Chesterton's Offence: Before we change a word, we should first understand why it was there in the first place. :P


This is when Ministry of Truth comes into play. The main character's job in 1984 was literally this: rewriting history when it came into conflict with the updated "truth". Orwell didn't foresee that in a world of computers, such updates are trivially made: no need to reprint newspapers and books, since all of them are virtual.


Master character.


This is tech. 20 years of tutorials are always becoming slightly wrong.

Don't tell me you're still using bare pointers, `new` and `delete` in your C++ classes instead of using smart_ptr fields, or explicitly declaring local variable types instead of using `auto`...

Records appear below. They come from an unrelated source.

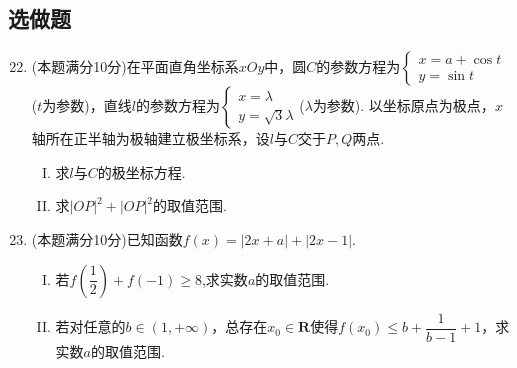 \documentclass[11pt]{article}
\begin{document}
\subsection{\heiti 选做题}
\begin{enumerate}
	\setcounter{enumi}{21}
	\item \heiti [选修4-4：极坐标与参数方程]\songti (本题满分10分)在平面直角坐标系$ xOy $中，圆$ C $的参数方程为$\left\{\begin{array}{l} x = a+\cos t
		\\ y = \sin t\end{array}\right.$($ t $为参数)，直线$ l $的参数方程为$ \left\{ \begin{array}{l}
		x=\lambda \\
		y=\sqrt{3} \lambda
	\end{array}\right. $($ \lambda $为参数). 以坐标原点为极点，$ x $轴所在正半轴为极轴建立极坐标系，设$ l $与$ C $交于$ P,Q $两点.
	\begin{enumerate}[(I)]
		\item 求$ l $与$ C $的极坐标方程.
		\item 求$ \left | OP \right | ^2+\left | OP \right | ^2 $的取值范围.
	\end{enumerate}
	\item \heiti [选修4-5：不等式选讲]\songti (本题满分10分)已知函数$ f(x)=\left | 2x+a \right | +\left | 2x-1 \right |  $.
	\begin{enumerate}[(I)]
		\item 若$ f\left ( \dfrac{1}{2}  \right ) +f(-1)\geqslant 8 $,求实数$ a $的取值范围.
		\item 若对任意的$ b \in \left ( 1,+\infty  \right )  $，总存在$ x_0\in \mathbf{R} $使得$ f(x_0)\leqslant b+\dfrac{1}{b-1}+ 1 $，求实数$ a $的取值范围.
		\end{enumerate}
\end{enumerate}
\end{document}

They were responding to the claim that the master -> main change has "no cost", which is clearly untrue.


It's an amortized zero cost because training material is continuously out of date and churning anyway. Amortized in the sense that the cost would be paid one way or the other, because people would still be updating their documentation.


You can make the same argument about breaking changes. Code is constantly changing and needs to be updated, so breaking backwards compatibility is zero-cost?

In reality each change that requires updates to documentation (or code) is of course not actually zero cost.


Not only can you, we often do in the circles I've run in.

Adapt or die is the motto out here.


> Adapt or die is the motto out here

This is pretty much the view of the left now :p


Refactor mercilessly.


Does this mean we should never make progress or change anything?

Also if your tutorials are using a base repository to work from, then you can still have the branch "master" it's just not default. So your existing repos should still work. And if you changed your repo then you should be responsible for updating your documentation to reflect that. It's just good practice.


I fail to see how changing the names from "master" and "slave" makes any "progress" at all. What is the most concise way to express the idea that one entity is totally subordinate to another, and must comply with every request the other sends?

I struggle to come up with any two terms that make this more clear than "master" and "slave". Just because we've abolished chattel slavery, doesn't mean we should avoid the very words themselves when they are appropriate. Destruction of meaning is far worse than some abstract offense that doesn't seem reasonable to take on behalf of a computer process.


What about giving master a new meaning? Actively banning it conservers its original meaning. Probably nobody today thinks about woman sitting in a room doing calculations when we speak about computers.